How do participants in arts–science collaborations reason together to overcome disciplinary boundaries and to co-create interventions? In 2020, Konrad Lorenz Institute for Evolution and Cognition Research and the think-tank artEC/Oindustry joined forces for a transformative and regenerative collaboration on a ClimArtLab project with the goal to contribute to the healing of our planet. This project, titled Evolving Futures: Owning Our Mess, emerged from a dissatisfaction towards mainstream approaches used to foster behavioural and cultural change both in research and policy, such as nudging or scaring paradigms, and instead sought to explore positive stimuli of intrinsic motivation and transformative agency.

Dominika Glogowski initiated the project, and together with Guido Caniglia designed the framework of this project, bringing together a team of artists and scientists who got together to explore new ways of generating intrinsic motivation for pro-environmental behaviour and empowering individuals and groups to deal with the complex challenges of climate change. The project resulted in the co-creation of transformative, participatory interventions that were showcased in an online exhibition on May 11, 2021.

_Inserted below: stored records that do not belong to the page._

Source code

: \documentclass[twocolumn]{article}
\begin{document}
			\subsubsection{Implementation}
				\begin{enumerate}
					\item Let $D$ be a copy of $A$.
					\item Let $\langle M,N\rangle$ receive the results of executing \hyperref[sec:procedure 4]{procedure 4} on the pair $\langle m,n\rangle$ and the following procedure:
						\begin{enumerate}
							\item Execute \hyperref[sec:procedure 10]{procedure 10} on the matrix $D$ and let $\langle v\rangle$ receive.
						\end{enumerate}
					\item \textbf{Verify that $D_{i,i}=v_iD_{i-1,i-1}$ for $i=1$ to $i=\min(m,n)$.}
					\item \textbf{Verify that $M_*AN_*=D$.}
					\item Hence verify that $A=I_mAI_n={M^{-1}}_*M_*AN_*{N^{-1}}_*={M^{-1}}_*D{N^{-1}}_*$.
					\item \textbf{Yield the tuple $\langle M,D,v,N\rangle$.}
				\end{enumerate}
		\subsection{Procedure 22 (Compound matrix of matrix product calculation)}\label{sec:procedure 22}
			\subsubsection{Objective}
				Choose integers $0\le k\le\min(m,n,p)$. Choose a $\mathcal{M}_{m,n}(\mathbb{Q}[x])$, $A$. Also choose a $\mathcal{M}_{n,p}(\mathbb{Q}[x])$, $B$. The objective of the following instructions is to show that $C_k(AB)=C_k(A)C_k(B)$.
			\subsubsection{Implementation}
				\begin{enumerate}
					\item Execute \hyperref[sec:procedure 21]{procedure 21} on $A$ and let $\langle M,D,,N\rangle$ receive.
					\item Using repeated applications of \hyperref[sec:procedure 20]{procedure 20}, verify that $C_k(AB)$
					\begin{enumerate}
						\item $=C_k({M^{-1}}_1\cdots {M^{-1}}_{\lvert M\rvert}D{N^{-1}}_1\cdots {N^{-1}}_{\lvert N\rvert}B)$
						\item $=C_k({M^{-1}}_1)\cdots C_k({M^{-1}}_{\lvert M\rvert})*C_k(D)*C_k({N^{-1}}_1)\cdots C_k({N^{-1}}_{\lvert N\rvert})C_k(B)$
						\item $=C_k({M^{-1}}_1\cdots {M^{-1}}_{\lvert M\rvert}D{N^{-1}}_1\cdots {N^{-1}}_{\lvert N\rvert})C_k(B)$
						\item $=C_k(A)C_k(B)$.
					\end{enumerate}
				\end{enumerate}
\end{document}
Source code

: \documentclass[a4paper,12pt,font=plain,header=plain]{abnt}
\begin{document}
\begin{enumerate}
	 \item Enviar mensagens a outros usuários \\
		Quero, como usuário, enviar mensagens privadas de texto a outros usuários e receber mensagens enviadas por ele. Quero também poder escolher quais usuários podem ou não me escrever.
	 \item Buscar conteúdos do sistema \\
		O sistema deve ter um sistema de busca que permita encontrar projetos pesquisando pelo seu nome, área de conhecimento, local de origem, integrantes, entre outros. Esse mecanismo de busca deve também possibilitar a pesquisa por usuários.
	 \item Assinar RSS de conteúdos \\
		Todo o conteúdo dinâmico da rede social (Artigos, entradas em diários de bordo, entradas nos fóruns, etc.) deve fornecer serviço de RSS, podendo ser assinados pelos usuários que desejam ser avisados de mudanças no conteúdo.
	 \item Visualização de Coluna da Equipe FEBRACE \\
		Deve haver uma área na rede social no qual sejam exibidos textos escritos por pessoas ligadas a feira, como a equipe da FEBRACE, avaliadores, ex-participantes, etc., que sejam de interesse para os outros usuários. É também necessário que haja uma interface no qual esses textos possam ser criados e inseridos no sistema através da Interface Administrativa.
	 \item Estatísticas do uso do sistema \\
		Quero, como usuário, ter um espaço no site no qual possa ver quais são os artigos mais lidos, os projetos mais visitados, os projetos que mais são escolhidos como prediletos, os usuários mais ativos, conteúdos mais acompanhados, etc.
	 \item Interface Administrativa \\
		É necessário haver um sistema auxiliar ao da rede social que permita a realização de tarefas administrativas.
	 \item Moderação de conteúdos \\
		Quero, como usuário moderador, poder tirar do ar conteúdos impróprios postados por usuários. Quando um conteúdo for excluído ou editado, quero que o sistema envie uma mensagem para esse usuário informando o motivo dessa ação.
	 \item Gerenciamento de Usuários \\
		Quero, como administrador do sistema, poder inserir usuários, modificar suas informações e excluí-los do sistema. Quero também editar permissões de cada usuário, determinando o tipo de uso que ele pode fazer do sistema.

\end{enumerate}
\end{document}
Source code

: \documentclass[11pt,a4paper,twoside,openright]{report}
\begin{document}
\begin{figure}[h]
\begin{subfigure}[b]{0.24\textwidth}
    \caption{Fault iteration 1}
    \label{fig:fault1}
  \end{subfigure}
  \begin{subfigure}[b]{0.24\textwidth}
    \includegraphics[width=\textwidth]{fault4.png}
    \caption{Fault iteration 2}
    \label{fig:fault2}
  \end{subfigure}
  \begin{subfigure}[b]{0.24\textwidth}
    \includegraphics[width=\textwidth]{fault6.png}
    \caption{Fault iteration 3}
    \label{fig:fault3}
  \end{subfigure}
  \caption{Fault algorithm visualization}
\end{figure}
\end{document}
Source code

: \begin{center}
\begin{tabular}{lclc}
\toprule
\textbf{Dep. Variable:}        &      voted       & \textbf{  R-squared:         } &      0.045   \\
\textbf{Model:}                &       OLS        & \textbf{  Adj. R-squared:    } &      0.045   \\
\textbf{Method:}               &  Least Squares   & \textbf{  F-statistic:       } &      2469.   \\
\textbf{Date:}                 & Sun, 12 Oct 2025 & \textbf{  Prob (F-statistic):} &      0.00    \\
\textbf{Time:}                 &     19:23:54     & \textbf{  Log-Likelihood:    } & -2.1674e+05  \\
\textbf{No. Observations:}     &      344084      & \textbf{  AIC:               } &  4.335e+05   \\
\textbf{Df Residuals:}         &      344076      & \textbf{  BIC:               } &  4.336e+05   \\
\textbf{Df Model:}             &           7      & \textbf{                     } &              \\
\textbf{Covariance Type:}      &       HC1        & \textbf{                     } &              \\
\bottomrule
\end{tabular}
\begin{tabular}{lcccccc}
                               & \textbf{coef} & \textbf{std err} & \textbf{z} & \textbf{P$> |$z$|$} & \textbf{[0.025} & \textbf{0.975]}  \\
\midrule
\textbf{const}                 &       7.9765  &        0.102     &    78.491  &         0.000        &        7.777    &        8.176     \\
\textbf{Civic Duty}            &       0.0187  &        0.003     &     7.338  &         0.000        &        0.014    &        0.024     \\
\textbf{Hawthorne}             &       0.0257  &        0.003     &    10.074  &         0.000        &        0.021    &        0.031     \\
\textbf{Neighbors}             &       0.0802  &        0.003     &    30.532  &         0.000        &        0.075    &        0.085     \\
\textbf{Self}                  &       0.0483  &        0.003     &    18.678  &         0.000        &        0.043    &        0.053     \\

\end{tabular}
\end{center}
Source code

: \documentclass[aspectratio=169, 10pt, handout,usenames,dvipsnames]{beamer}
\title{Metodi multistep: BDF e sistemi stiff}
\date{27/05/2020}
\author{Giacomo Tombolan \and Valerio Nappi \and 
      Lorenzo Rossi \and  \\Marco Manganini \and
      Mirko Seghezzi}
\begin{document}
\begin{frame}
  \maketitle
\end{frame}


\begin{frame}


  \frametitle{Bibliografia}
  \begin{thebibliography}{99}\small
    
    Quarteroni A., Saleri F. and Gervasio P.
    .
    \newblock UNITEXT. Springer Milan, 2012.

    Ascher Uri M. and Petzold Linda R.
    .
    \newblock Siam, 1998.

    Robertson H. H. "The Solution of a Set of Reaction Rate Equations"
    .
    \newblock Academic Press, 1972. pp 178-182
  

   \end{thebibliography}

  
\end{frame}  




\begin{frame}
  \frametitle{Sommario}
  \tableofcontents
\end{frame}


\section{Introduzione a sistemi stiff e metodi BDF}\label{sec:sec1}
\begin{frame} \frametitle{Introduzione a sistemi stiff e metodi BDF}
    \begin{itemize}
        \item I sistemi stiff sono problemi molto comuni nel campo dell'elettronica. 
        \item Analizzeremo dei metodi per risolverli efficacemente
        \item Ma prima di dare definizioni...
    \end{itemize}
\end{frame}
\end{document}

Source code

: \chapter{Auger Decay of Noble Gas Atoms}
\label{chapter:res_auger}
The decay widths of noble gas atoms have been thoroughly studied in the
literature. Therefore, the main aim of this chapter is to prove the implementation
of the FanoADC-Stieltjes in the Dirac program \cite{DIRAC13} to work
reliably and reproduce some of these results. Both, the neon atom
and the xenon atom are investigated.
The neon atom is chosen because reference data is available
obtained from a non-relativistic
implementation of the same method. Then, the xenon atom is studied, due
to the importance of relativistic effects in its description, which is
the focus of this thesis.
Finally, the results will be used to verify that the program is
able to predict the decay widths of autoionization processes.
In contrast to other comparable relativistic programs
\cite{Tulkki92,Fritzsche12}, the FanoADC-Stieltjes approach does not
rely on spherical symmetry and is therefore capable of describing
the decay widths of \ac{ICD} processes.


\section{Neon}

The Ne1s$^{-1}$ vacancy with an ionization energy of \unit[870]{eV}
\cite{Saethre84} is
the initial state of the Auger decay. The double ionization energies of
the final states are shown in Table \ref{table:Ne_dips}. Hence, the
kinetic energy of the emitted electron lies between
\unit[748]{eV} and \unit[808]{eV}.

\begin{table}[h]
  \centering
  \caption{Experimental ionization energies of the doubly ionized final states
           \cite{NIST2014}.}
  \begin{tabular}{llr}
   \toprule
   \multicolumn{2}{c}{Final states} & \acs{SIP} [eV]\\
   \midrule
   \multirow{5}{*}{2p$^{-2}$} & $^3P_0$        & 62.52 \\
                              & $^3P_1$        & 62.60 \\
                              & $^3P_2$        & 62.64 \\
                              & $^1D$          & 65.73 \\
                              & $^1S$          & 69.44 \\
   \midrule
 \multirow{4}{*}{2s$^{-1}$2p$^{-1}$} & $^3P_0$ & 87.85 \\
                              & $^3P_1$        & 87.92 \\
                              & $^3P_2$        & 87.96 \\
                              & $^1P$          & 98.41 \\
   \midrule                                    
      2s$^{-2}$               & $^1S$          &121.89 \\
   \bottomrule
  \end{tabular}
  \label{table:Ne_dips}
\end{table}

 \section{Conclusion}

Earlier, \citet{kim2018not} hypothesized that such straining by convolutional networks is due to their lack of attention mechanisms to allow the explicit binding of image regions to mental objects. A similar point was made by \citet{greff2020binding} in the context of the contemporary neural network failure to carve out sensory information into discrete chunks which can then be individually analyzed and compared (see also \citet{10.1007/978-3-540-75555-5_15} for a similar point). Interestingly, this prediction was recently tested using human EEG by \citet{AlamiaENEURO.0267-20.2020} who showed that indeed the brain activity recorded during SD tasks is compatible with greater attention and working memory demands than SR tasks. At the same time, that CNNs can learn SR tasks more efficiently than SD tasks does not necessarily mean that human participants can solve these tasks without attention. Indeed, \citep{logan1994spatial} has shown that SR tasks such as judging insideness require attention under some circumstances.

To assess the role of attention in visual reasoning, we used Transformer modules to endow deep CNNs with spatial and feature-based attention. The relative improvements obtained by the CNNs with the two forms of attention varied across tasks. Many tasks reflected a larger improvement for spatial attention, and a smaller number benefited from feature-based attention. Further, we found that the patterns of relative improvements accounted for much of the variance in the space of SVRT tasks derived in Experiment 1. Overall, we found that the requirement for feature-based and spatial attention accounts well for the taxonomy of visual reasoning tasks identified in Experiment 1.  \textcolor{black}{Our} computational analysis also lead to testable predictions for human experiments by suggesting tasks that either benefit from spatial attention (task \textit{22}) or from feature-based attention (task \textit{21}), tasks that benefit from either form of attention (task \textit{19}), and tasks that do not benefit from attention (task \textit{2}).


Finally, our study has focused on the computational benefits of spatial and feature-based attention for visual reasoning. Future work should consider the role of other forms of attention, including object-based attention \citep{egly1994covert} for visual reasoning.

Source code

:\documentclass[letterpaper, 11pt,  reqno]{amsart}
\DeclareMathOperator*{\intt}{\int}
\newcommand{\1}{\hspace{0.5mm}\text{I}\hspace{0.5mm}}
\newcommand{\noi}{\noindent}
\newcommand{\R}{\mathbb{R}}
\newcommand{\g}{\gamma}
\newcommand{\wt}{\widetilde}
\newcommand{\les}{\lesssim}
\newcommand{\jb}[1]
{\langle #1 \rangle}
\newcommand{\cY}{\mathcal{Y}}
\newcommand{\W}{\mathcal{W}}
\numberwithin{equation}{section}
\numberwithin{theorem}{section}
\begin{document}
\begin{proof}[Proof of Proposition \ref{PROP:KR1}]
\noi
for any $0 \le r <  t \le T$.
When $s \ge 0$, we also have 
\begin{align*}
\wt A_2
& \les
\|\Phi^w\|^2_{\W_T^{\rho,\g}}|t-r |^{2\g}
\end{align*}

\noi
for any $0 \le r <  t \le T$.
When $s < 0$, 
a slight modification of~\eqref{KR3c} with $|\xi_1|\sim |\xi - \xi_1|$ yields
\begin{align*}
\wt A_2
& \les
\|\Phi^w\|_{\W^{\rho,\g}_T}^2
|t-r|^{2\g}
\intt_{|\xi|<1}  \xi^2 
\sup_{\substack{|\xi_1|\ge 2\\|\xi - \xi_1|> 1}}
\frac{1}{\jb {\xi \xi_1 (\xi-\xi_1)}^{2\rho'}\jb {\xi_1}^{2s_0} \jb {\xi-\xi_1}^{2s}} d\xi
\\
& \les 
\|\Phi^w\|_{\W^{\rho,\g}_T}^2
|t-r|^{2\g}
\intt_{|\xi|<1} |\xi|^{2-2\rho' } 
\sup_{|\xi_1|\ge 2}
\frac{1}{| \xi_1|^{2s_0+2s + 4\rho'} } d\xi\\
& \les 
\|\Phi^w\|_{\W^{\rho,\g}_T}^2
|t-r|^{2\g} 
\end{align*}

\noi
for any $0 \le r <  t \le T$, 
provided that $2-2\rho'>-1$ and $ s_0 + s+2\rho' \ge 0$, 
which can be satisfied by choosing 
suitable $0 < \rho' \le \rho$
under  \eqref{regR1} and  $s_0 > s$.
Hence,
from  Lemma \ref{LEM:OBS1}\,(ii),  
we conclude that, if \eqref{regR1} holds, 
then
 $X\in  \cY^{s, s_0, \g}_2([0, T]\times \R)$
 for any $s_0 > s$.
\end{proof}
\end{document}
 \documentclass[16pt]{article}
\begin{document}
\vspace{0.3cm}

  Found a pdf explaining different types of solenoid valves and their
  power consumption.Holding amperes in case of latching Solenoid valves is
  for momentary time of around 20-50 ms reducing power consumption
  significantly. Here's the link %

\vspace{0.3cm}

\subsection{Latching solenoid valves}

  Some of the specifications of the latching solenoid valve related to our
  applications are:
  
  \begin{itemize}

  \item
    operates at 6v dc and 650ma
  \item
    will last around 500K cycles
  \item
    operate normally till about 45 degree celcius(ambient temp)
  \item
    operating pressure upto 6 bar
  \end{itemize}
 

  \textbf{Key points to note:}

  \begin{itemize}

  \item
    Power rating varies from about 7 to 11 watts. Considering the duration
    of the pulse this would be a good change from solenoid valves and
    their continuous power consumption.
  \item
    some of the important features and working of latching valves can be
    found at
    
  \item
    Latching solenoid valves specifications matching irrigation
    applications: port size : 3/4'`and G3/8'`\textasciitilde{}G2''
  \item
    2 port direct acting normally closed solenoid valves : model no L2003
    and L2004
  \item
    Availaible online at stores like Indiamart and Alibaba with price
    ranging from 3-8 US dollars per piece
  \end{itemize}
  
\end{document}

In this new publication, Luana Poliseli and Guido Caniglia chronicle the process of collaboration in that case study. This paper explores how interdisciplinary and transdisciplinary (ITD) reasoning emerged as specific topics from various perspectives were discussed. The authors stress the importance of including viewpoints from the humanities, which offer insights into how scientific knowledge is created, its limitations, and its connections to other forms of knowledge, and also highlight the role of aesthetic experiences which are often overlooked in favor of natural sciences-based reasoning. This paper advocates the embracing of differences rather than seeking consensus among diverse perspectives, allowing ITD reasoning to help navigate unpredictable situations effectively by capitalising on and leveraging differences. The insights into practical standards and the aesthetic aspects of collaborative work could help others in enhancing both the processes and outcomes of similar collaborations, drawing on diverse knowledge and expertise to foster creative action for change.

Publication: Poliseli, L. and Caniglia, G., 2024. Inter-and transdisciplinary reasoning for action: the case of an arts–sciences–humanities intervention on climate change. Sustainability Science, pp.1-17.